Exercise brief -> Pull every line that includes the word "this" from the data.

----------

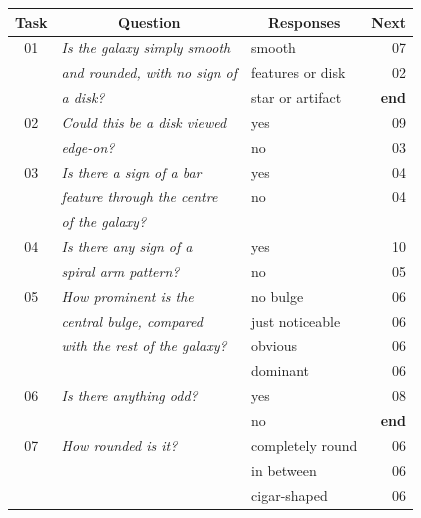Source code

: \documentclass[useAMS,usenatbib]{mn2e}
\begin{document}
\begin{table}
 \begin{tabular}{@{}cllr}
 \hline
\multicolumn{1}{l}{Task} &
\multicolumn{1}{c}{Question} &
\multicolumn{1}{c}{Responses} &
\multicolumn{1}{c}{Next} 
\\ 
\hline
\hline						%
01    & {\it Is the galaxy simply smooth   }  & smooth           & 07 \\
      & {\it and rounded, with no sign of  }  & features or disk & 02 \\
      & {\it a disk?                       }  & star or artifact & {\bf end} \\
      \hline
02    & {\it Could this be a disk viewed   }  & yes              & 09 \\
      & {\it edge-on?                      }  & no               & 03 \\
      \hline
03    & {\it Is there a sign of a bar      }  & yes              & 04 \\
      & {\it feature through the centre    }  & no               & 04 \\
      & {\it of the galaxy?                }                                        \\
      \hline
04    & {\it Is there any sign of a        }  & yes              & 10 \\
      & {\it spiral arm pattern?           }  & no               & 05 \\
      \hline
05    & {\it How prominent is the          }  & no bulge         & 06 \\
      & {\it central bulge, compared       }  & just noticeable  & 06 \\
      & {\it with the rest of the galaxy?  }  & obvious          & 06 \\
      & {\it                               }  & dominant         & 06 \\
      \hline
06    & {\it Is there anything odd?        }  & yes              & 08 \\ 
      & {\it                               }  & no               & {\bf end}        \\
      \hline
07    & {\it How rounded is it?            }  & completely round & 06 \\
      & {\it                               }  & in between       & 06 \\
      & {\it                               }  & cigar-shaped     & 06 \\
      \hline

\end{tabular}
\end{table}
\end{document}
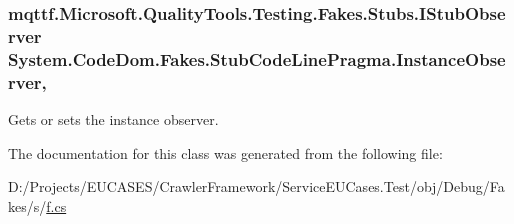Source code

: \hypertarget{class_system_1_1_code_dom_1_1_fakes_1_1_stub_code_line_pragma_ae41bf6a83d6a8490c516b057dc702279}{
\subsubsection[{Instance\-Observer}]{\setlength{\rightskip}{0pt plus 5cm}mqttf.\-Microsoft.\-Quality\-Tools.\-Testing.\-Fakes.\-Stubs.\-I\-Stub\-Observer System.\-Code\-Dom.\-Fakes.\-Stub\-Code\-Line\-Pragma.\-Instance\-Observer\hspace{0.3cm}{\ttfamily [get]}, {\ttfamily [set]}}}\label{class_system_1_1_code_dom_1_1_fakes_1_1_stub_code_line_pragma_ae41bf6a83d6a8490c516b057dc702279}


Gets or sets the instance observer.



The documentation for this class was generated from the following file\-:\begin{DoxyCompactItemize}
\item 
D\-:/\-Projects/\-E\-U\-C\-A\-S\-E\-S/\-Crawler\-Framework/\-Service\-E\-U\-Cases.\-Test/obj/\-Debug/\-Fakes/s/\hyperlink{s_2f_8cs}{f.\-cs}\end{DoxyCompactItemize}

----------

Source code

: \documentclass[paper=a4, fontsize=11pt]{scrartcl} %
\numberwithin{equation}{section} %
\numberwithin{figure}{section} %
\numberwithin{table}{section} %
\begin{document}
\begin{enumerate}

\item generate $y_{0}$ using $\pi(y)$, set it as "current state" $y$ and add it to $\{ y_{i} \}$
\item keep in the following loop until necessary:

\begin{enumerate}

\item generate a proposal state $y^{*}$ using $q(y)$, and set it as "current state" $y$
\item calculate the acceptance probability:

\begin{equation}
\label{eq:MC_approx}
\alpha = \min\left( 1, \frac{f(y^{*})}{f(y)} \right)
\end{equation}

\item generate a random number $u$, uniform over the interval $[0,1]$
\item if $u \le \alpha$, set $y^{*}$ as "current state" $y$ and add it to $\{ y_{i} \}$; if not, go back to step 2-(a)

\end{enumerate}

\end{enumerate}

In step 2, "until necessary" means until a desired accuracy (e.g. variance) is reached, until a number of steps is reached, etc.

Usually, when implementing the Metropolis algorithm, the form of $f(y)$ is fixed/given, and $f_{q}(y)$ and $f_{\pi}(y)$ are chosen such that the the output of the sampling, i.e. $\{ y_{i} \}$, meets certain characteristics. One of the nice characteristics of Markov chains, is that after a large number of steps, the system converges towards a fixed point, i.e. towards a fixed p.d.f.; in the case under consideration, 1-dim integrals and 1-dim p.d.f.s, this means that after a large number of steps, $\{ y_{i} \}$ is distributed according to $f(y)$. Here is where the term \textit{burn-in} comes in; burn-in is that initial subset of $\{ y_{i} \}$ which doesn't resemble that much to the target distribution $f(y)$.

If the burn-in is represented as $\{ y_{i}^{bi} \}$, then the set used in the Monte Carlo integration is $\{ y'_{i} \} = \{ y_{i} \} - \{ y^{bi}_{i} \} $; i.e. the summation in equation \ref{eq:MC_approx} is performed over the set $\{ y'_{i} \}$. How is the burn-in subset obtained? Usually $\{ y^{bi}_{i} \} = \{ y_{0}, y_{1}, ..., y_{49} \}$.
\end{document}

----------

Result below ->
02    & {\it Could this be a disk viewed   }  & yes              & 09 \\
The documentation for this class was generated from the following file\-:\begin{DoxyCompactItemize}
Usually, when implementing the Metropolis algorithm, the form of $f(y)$ is fixed/given, and $f_{q}(y)$ and $f_{\pi}(y)$ are chosen such that the the output of the sampling, i.e. $\{ y_{i} \}$, meets certain characteristics. One of the nice characteristics of Markov chains, is that after a large number of steps, the system converges towards a fixed point, i.e. towards a fixed p.d.f.; in the case under consideration, 1-dim integrals and 1-dim p.d.f.s, this means that after a large number of steps, $\{ y_{i} \}$ is distributed according to $f(y)$. Here is where the term \textit{burn-in} comes in; burn-in is that initial subset of $\{ y_{i} \}$ which doesn't resemble that much to the target distribution $f(y)$.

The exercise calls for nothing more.